• **What you have to do**
Looking at each line of the data below, tally those that contain the word "updating" and give only the total.
**** Data to use ****
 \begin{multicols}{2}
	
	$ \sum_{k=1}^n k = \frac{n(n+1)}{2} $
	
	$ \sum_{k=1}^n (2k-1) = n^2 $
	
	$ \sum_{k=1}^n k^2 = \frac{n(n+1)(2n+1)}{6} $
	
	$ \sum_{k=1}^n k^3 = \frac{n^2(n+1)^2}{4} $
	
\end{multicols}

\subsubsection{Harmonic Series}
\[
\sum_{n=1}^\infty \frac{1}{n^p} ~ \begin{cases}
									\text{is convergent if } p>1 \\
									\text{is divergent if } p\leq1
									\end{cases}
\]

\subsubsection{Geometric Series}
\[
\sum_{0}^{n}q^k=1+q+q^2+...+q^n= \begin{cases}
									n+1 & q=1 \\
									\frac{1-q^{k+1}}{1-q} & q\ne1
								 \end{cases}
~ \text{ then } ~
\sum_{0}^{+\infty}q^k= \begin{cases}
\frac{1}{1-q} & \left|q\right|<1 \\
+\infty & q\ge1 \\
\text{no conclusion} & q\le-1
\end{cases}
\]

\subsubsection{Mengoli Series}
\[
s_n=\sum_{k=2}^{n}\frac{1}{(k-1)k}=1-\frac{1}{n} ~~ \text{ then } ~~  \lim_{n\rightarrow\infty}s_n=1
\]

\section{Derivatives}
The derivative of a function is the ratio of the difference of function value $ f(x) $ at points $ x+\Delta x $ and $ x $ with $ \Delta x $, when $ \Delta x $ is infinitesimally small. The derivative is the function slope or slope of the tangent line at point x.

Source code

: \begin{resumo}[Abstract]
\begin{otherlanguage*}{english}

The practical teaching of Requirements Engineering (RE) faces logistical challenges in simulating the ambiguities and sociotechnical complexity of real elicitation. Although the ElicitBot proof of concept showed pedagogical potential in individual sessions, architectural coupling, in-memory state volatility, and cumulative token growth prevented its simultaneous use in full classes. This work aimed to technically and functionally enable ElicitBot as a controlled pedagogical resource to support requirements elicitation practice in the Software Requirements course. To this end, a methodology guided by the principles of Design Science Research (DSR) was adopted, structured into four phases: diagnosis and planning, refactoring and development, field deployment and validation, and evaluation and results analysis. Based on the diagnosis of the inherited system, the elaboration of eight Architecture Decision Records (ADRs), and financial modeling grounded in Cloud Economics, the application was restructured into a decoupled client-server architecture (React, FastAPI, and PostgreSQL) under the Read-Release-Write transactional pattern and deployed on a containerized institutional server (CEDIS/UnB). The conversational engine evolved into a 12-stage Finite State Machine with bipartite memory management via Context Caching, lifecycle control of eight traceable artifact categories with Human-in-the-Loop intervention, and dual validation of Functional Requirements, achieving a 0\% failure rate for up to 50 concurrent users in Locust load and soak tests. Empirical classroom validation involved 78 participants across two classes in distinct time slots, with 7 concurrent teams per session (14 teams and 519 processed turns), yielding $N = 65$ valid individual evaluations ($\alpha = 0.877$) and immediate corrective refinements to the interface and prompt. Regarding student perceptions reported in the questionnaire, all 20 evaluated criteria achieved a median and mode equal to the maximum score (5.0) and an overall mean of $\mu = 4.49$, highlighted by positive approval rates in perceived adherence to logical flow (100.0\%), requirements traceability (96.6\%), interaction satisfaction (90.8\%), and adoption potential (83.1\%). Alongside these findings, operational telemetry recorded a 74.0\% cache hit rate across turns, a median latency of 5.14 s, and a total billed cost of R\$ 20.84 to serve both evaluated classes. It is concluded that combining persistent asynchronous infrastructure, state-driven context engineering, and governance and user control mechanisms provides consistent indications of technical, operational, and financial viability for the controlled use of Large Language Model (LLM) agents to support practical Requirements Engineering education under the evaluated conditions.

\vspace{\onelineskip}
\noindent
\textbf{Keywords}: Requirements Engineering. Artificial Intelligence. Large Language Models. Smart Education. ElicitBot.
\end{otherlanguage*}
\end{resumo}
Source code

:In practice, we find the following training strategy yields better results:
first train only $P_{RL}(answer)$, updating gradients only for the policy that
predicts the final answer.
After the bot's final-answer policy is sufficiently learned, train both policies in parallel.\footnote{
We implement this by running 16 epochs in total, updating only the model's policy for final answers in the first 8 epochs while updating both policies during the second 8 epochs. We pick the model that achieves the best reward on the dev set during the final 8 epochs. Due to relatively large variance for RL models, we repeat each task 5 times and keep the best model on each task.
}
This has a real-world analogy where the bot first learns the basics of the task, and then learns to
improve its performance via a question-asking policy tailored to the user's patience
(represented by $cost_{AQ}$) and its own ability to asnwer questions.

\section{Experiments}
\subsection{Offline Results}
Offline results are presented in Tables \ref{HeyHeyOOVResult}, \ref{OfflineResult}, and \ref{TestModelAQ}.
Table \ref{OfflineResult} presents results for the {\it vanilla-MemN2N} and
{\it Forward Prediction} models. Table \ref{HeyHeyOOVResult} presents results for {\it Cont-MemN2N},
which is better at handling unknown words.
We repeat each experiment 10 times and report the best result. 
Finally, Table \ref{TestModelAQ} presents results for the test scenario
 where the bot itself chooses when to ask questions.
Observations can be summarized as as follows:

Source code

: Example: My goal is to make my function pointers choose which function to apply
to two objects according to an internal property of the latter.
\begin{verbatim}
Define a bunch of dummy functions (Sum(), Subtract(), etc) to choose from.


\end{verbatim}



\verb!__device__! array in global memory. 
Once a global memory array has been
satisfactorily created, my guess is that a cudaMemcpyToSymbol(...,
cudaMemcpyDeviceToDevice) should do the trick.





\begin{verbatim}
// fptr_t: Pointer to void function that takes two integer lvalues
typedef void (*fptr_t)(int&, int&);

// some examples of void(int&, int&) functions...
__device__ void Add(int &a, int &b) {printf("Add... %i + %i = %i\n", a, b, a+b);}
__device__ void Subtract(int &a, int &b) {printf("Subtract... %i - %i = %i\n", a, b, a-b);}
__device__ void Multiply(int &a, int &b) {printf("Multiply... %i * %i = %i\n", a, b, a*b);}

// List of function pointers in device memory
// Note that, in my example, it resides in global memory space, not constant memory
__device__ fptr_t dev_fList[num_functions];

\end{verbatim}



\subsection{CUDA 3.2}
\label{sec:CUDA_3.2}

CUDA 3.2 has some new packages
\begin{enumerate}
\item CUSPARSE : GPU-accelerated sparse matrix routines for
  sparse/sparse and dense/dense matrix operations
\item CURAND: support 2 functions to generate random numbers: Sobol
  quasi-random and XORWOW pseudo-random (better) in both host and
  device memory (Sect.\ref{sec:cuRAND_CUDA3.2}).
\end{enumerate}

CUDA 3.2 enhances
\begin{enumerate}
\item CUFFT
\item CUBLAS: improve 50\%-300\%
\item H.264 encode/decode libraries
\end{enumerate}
****
• **Written response**
2